Eu, particularmente, sempre defendi a formação que tive na universidade federal pela solidez do ensino teórico. Não tínhamos bons laboratórios de foto ou bons estúdios de TV e Rádio, mas tínhamos pensamento. Aprender a mexer em botõezinhos se faz em poucas horas e o mercado se encarrega. Além do que a tecnologia está mudando muito rapidamente e é impossível que a universidade acompanhe esse ritmo. Agora, uma formação para a vida é que faz um bom entrevistador, alguém que entende a sociedade em sua complexidade e que saberá ir atrás das informações com competência. Isso sim faz um bom repórter! Quanto ao futuro do jornalismo, Wagner mostrou estar antenado às transformações operadas com as novas tecnologia da comunicação. Alinhado com o que comentei aqui em outro texto, quando falava de Wolton, o jornalista de ZH defendeu que a disseminação de espaços informativos, as redes sociais, as micromídias, tecnologias móveis, blogs, jornalismo colaborativo etc ao invés de levarem ao fim da profissão de jornalista estão a exigir cada vez mais competência desses profissionais, que teriam de se relegitimar na condição de mediadores através da competência (daí a importância daquela formação sólida comentada acima). Com relação ao futuro do jornal, foi taxativo - pouco importa em que veículo ou meio a informação será repassada. Seja no computador ou no celular, a apuração da notícia, que é a base do trabalho jornalístico, continuará sendo necessária. Surpreendeu sua avaliação de qual seria o meio do futuro - o rádio, pelo seu alcance, penetrabilidade, facilidade de acesso e relação custo-benefício. Mas, o rádio terá de se reciclar, assim como o jornal, que se tornará mais analítico.
2 comentários:
bom saber como foi. infelizmente não pude ir. estava fazendo um trabalho. valeu, abraço.
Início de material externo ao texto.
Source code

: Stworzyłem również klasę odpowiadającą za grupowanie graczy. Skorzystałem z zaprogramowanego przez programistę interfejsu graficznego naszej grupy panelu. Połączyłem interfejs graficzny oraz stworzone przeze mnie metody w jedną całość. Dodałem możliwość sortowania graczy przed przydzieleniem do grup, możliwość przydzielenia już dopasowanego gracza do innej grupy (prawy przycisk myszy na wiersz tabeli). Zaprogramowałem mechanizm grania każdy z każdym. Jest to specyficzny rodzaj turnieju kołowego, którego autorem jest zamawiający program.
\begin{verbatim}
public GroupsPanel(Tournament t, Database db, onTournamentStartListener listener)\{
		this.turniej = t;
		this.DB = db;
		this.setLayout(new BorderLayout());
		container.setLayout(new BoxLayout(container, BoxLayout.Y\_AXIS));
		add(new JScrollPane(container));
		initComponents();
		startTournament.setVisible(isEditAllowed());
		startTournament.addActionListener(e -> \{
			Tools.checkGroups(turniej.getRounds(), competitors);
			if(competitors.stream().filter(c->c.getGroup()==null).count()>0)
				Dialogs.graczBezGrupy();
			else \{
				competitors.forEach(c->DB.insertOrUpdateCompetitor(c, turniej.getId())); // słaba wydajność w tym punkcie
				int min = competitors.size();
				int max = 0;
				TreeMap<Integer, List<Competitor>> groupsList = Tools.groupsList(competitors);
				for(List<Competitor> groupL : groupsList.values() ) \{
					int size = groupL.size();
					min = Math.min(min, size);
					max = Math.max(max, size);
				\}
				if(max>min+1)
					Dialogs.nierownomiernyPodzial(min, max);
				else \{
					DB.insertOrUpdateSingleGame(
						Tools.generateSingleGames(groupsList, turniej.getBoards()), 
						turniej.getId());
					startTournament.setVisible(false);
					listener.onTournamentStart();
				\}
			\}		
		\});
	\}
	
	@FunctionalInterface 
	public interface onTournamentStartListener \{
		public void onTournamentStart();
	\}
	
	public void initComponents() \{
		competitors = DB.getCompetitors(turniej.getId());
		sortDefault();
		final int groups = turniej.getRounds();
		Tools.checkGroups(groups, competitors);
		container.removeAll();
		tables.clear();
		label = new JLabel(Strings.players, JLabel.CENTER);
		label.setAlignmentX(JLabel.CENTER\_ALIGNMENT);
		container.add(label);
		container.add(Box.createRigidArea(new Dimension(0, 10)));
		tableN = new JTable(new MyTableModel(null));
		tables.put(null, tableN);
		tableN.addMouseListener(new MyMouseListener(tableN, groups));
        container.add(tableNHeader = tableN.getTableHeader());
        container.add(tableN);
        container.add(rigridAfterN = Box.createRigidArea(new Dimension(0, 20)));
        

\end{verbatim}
Ótimo texto, Luciana! Construir discursos sobre o real é uma definição interessante do fazer jornalístico. Antes eu acreditava que o jornalismo poderia ser uma função social, poderia atuar na transformação da sociedade. Mas agora eu não sei mais. Estou cética como o professor Rondom. Gostei da fala do Wagner, mas acho que ele deu algumas respostas bem evasivas a certas perguntas feitas pelos alunos. Algumas vezes senti um certo desdém no tratamento dele a alguns questionamentos. Ele não soube responder ao Rondom porque os grandes jornais dão sempre a mesma versão do fato, ou seja, não procuram outras fontes. ELe defendeu o jornalismo investigativo, mas disse que dar outras versões do fato compete a imprensa alternativa. Foi bem como o Rondom falou: na grande mídia não há muitas opções como se apregoa. Mas, foi válido. Também vou falar da visita dele em post que pretendo publicar na quinta-feira.